_Collected data_:

---------------

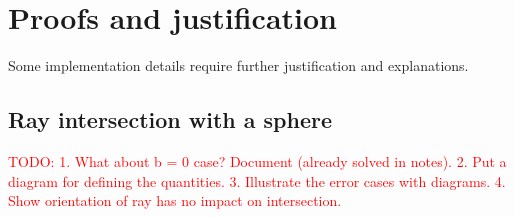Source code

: \section{Proofs and justification}
Some implementation details require further justification and explanations.

\subsection{Ray intersection with a sphere}
\textcolor{red}{TODO:
1. What about b = 0 case? Document (already solved in notes).
2. Put a diagram for defining the quantities.
3. Illustrate the error cases with diagrams.
4. Show orientation of ray has no impact on intersection.}

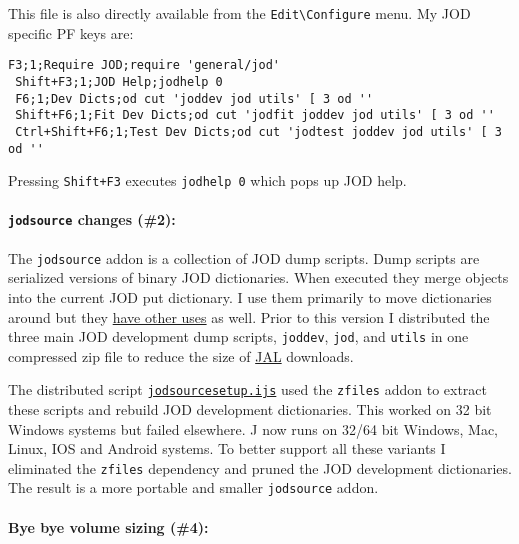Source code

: \noindent This file is also directly available from the
\texttt{Edit\textbackslash{}Configure} menu. My JOD specific PF keys
are:

\begin{tcolorbox}[breakable, size=fbox, boxrule=1pt, pad at break*=1mm,colback=cellbackground, colframe=cellborder]
\begin{lstlisting}[language=jdoc, frame=single,framerule=0pt,label=lst:scr4946X1]
 F3;1;Require JOD;require 'general/jod' 
 Shift+F3;1;JOD Help;jodhelp 0 
 F6;1;Dev Dicts;od cut 'joddev jod utils' [ 3 od '' 
 Shift+F6;1;Fit Dev Dicts;od cut 'jodfit joddev jod utils' [ 3 od '' 
 Ctrl+Shift+F6;1;Test Dev Dicts;od cut 'jodtest joddev jod utils' [ 3 od '' 
\end{lstlisting}
\end{tcolorbox}

\noindent Pressing \texttt{Shift+F3} executes \texttt{jodhelp\ 0} which pops up
JOD help.

\paragraph{\texorpdfstring{\texttt{jodsource} changes
(\#2)}{jodsource changes (\#2)}:}

The \texttt{jodsource} addon is a collection of JOD dump scripts. Dump
scripts are serialized versions of binary JOD dictionaries. When
executed they merge objects into the current JOD put dictionary. I use
them primarily to move dictionaries around but they
\href{https://github.com/bakerjd99/joddumps}{have other uses} as well.
Prior to this version I distributed the three main JOD development dump
scripts, \texttt{joddev}, \texttt{jod}, and \texttt{utils} in one
compressed zip file to reduce the size of
\href{http://www.jsoftware.com/jwiki/JAL}{JAL} downloads.

The distributed script
\href{https://github.com/bakerjd99/jod/blob/master/jodsource/jodsourcesetup.ijs}{\texttt{jodsourcesetup.ijs}}
used the \texttt{zfiles} addon to extract these scripts and rebuild JOD
development dictionaries. This worked on 32 bit Windows systems but
failed elsewhere. J now runs on 32/64 bit Windows, Mac, Linux, IOS and
Android systems. To better support all these variants I eliminated the
\texttt{zfiles} dependency and pruned the JOD development dictionaries.
The result is a more portable and smaller \texttt{jodsource} addon.

\paragraph{Bye bye volume sizing (\#4):}

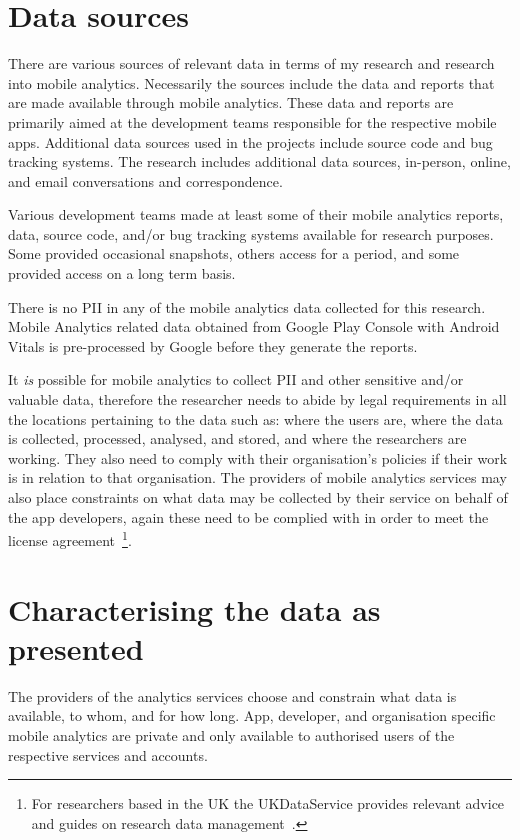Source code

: \section{Data sources}
\label{section-case-studies-data-sources}

There are various sources of relevant data in terms of my research and research into mobile analytics. Necessarily the sources include the data and reports that are made available through mobile analytics. These data and reports are primarily aimed at the development teams responsible for the respective mobile apps. Additional data sources used in the projects include source code and bug tracking systems. The research includes additional data sources, in-person, online, and email conversations and correspondence.  

Various development teams made at least some of their mobile analytics reports, data, source code, and/or bug tracking systems available for research purposes. Some provided occasional snapshots, others access for a period, and some provided access on a long term basis.

There is no PII in any of the mobile analytics data collected for this research. Mobile Analytics related data obtained from Google Play Console with Android Vitals is pre-processed by Google before they generate the reports. 

It \emph{is} possible for mobile analytics to collect PII and other sensitive and/or valuable data, therefore the researcher needs to abide by legal requirements in all the locations pertaining to the data such as: where the users are, where the data is collected, processed, analysed, and stored, and where the researchers are working. They also need to comply with their organisation's policies if their work is in relation to that organisation. The providers of mobile analytics services may also place constraints on what data may be collected by their service on behalf of the app developers, again these need to be complied with in order to meet the license agreement~\footnote{For researchers based in the UK the UKDataService provides relevant advice and guides on research data management~\citep{ukdataservice2021_research_data_management}.}. 

\section{Characterising the data as presented}
The providers of the analytics services choose and constrain what data is available, to whom, and for how long. App, developer, and organisation specific mobile analytics are private and only available to authorised users of the respective services and accounts.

---------------

_Assignment_: The records above are to be transcribed exactly, with every picture left out.

_Exercise solution_:
Source code

: \section{Proofs and justification}
Some implementation details require further justification and explanations.

\subsection{Ray intersection with a sphere}
\textcolor{red}{TODO:
1. What about b = 0 case? Document (already solved in notes).
2. Put a diagram for defining the quantities.
3. Illustrate the error cases with diagrams.
4. Show orientation of ray has no impact on intersection.}

Source code

: \noindent This file is also directly available from the
\texttt{Edit\textbackslash{}Configure} menu. My JOD specific PF keys
are:

\begin{tcolorbox}[breakable, size=fbox, boxrule=1pt, pad at break*=1mm,colback=cellbackground, colframe=cellborder]
\begin{lstlisting}[language=jdoc, frame=single,framerule=0pt,label=lst:scr4946X1]
 F3;1;Require JOD;require 'general/jod' 
 Shift+F3;1;JOD Help;jodhelp 0 
 F6;1;Dev Dicts;od cut 'joddev jod utils' [ 3 od '' 
 Shift+F6;1;Fit Dev Dicts;od cut 'jodfit joddev jod utils' [ 3 od '' 
 Ctrl+Shift+F6;1;Test Dev Dicts;od cut 'jodtest joddev jod utils' [ 3 od '' 
\end{lstlisting}
\end{tcolorbox}

\noindent Pressing \texttt{Shift+F3} executes \texttt{jodhelp\ 0} which pops up
JOD help.

\paragraph{\texorpdfstring{\texttt{jodsource} changes
(\#2)}{jodsource changes (\#2)}:}

The \texttt{jodsource} addon is a collection of JOD dump scripts. Dump
scripts are serialized versions of binary JOD dictionaries. When
executed they merge objects into the current JOD put dictionary. I use
them primarily to move dictionaries around but they
\href{https://github.com/bakerjd99/joddumps}{have other uses} as well.
Prior to this version I distributed the three main JOD development dump
scripts, \texttt{joddev}, \texttt{jod}, and \texttt{utils} in one
compressed zip file to reduce the size of
\href{http://www.jsoftware.com/jwiki/JAL}{JAL} downloads.

The distributed script
\href{https://github.com/bakerjd99/jod/blob/master/jodsource/jodsourcesetup.ijs}{\texttt{jodsourcesetup.ijs}}
used the \texttt{zfiles} addon to extract these scripts and rebuild JOD
development dictionaries. This worked on 32 bit Windows systems but
failed elsewhere. J now runs on 32/64 bit Windows, Mac, Linux, IOS and
Android systems. To better support all these variants I eliminated the
\texttt{zfiles} dependency and pruned the JOD development dictionaries.
The result is a more portable and smaller \texttt{jodsource} addon.

\paragraph{Bye bye volume sizing (\#4):}

Source code

: \section{Data sources}
\label{section-case-studies-data-sources}

There are various sources of relevant data in terms of my research and research into mobile analytics. Necessarily the sources include the data and reports that are made available through mobile analytics. These data and reports are primarily aimed at the development teams responsible for the respective mobile apps. Additional data sources used in the projects include source code and bug tracking systems. The research includes additional data sources, in-person, online, and email conversations and correspondence.  

Various development teams made at least some of their mobile analytics reports, data, source code, and/or bug tracking systems available for research purposes. Some provided occasional snapshots, others access for a period, and some provided access on a long term basis.

There is no PII in any of the mobile analytics data collected for this research. Mobile Analytics related data obtained from Google Play Console with Android Vitals is pre-processed by Google before they generate the reports. 

It \emph{is} possible for mobile analytics to collect PII and other sensitive and/or valuable data, therefore the researcher needs to abide by legal requirements in all the locations pertaining to the data such as: where the users are, where the data is collected, processed, analysed, and stored, and where the researchers are working. They also need to comply with their organisation's policies if their work is in relation to that organisation. The providers of mobile analytics services may also place constraints on what data may be collected by their service on behalf of the app developers, again these need to be complied with in order to meet the license agreement~\footnote{For researchers based in the UK the UKDataService provides relevant advice and guides on research data management~\citep{ukdataservice2021_research_data_management}.}. 

\section{Characterising the data as presented}
The providers of the analytics services choose and constrain what data is available, to whom, and for how long. App, developer, and organisation specific mobile analytics are private and only available to authorised users of the respective services and accounts.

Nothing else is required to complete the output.